*Saved entries*:
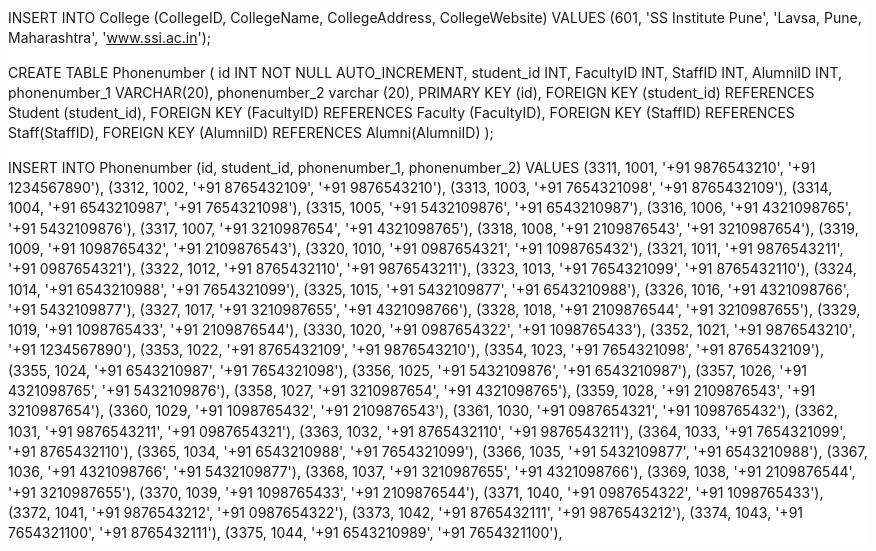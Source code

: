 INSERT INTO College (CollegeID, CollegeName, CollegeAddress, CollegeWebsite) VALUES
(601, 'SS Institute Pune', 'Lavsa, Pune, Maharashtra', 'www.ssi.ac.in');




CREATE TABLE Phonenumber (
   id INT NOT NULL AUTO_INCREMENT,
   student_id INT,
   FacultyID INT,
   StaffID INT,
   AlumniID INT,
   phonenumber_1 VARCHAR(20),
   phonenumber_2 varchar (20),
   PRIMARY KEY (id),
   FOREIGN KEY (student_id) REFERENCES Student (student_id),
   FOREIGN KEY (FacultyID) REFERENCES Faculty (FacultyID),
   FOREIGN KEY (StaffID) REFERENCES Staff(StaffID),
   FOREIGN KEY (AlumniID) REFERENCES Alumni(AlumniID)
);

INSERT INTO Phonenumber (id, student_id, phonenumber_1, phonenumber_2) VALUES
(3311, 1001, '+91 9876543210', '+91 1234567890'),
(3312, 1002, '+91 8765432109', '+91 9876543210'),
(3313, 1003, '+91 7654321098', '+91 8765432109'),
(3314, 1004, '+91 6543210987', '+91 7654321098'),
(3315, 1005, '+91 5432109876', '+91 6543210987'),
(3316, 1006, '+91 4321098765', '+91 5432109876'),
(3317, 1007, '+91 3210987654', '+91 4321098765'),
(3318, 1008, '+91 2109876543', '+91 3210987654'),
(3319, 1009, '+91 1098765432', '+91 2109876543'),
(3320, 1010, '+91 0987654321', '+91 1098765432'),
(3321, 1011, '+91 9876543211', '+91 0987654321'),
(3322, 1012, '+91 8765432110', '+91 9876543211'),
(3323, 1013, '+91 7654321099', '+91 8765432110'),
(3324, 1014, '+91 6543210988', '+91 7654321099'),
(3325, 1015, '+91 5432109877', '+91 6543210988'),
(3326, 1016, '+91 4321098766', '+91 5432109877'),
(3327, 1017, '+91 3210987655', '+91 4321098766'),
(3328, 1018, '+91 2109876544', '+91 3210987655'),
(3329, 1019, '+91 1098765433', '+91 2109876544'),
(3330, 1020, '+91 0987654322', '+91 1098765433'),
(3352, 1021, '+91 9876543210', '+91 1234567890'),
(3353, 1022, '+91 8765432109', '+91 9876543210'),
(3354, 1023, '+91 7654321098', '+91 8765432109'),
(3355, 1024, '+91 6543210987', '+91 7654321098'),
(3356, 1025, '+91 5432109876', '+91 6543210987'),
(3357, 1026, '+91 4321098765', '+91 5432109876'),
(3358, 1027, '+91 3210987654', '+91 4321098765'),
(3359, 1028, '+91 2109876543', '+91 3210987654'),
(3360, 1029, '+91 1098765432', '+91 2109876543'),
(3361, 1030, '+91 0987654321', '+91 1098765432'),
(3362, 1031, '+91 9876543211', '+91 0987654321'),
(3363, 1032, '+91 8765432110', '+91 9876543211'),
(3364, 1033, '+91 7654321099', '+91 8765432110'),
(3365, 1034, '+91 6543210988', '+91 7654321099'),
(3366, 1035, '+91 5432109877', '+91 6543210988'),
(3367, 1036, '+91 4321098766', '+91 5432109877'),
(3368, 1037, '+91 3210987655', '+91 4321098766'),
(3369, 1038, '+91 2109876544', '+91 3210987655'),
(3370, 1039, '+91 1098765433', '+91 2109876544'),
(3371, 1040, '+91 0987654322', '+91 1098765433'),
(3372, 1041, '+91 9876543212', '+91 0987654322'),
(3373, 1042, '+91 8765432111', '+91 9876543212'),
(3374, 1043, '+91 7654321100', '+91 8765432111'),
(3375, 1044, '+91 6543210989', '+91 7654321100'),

*Aim of the exercise*: Copy out each line of the entries that holds "REFERENCES".

*Your solution*:
   FOREIGN KEY (student_id) REFERENCES Student (student_id),
   FOREIGN KEY (FacultyID) REFERENCES Faculty (FacultyID),
   FOREIGN KEY (StaffID) REFERENCES Staff(StaffID),
   FOREIGN KEY (AlumniID) REFERENCES Alumni(AlumniID)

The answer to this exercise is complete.